Um cidadão atento não pode contentar-se com a declaração mais ou menos emblemática, e quanto mais emblemática mais balofa, de que a democracia é o pior dos regimes com excepção de todos os outros. Isto é muito bonito, mas, para ser verdade, é necessário que nos entendamos sobre o que é a democracia mínima e quais os limites que ela consente aos que exercem o poder.
Com efeito, já vimos regimes legitimados democraticamente tornarem-se ditatoriais, e, nos países a que hoje, no nosso tão glorificado Ocidente, chamamos democracias, os escândalos sucedem-se um pouco por toda a parte, colocando a questão de saber se tais limites não foram espezinhados pelos titulares dos cargos políticos. Quatro exemplos representativos:
Inglaterra: É ou não é verdade que o governo Blair mentiu aos cidadãos quando pretendeu convencer a sua opinião pública de que a intervenção no Iraque era indispensável? É ou não verdade que a maioria dos cidadãos britânicos já não confiam no seu governo?

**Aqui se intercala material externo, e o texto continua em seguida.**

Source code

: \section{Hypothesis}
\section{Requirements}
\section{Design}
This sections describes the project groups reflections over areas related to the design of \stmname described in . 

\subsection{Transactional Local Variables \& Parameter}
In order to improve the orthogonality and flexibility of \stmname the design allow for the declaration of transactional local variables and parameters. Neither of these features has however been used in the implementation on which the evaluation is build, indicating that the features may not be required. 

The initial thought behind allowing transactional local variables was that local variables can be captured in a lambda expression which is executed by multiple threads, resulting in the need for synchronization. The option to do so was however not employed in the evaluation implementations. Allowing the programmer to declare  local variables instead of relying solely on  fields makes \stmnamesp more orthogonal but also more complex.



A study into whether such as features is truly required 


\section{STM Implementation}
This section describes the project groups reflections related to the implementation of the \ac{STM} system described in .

Itália: É ou não é verdade que Berlusconi se serviu do poder para manipular as instituições e pôr-se ao abrigo de perseguições penais por graves infracções na gestão das suas sociedades?

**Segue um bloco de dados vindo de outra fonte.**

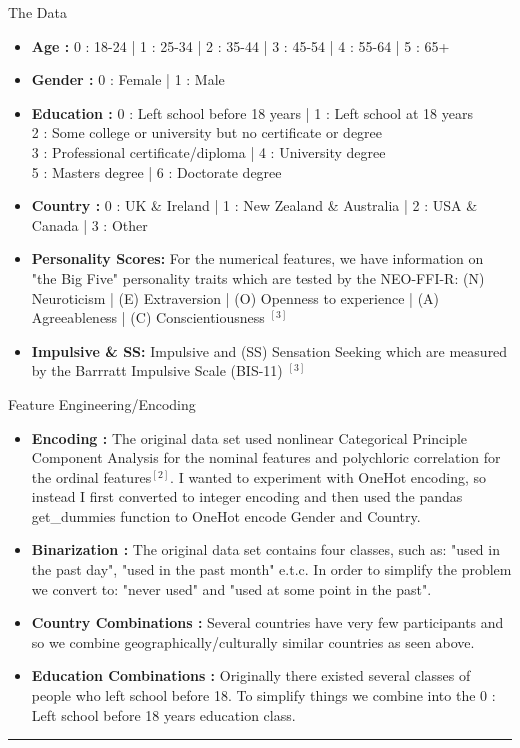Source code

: \documentclass[6pt, final, xcolor=table]{beamer}
\newlength{\colwidth}
\begin{document}
\begin{frame}[t]
\begin{columns}[t]
\begin{column}{\colwidth}
\begin{block}{The Data}
    \begin{itemize}
 \item \textbf{Age : } 0 : 18-24 | 1 : 25-34 | 2 : 35-44 | 3 : 45-54 | 4 : 55-64 | 5 : 65+
 \item \textbf{Gender : } 0 : Female | 1 : Male
 \item \textbf{Education : } 0 : Left school before 18 years 
 |  1 : Left school at 18 years \\
  2 : Some college or university but no certificate or degree \\
  3 : Professional certificate/diploma | 4 : University degree \\
  5 : Masters degree | 6 : Doctorate degree
 \item \textbf{Country : } 0 : UK \& Ireland | 1 : New Zealand \& Australia | 2 : USA \& Canada | 3 : Other \\
 \item \textbf{Personality Scores: } For the numerical features, we have information on "the Big Five" personality traits which
 are tested by the NEO-FFI-R: (N) Neuroticism | (E) Extraversion | (O) Openness to experience | (A) Agreeableness | (C) Conscientiousness $^{[3]}$
 \item \textbf{Impulsive \& SS: } Impulsive and (SS) Sensation Seeking which are measured by the Barrratt Impulsive Scale (BIS-11) $^{[3]}$
 \end{itemize}
 

  \end{block}

  \begin{block}{Feature Engineering/Encoding}
 \begin{itemize}
     \item \textbf{Encoding :} The original data set used nonlinear Categorical Principle Component Analysis for the nominal features and polychloric correlation for the ordinal features$^{[2]}$. I wanted to experiment with OneHot encoding, so instead I first converted to integer encoding and then used the pandas get\_dummies function to OneHot encode Gender and Country.  
  \item \textbf{Binarization :} The original data set contains four classes, such as: "used in the past day", "used in the past month" e.t.c. In order to simplify the problem
 we convert to: "never used" and "used at some point in the past".
  \item \textbf{Country Combinations :} Several countries have very few participants and so
  we combine geographically/culturally similar countries as seen above.
  \item \textbf{Education Combinations :} Originally there existed several classes of people who left school before 18. To simplify things we combine into the 0 : Left school before 18 years education class.
 \end{itemize}
\hrule
\vspace{2mm}


\end{block}
\end{column}
\end{columns}
\end{frame}
\end{document}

É ou não verdade que os conluios entre o poder e o mundo do crime organizado conduziram neste país, no fim dos anos oitenta, à maior operação judiciária de que há memória em países ocidentais, a chamada operação mãos limpas?
França: Quantos políticos de primeiro plano abandonaram a cena política nos últimos anos depois de se verem envolvidos em escândalos financeiros ou corrupções? O que se passa actualmente ao mais alto nível do Estado, quando o chefe do Estado e o Primeiro Ministro estão sob fortíssima suspeita de manipulação de informações com o objectivo de queimar um concorrente no interior do próprio partido?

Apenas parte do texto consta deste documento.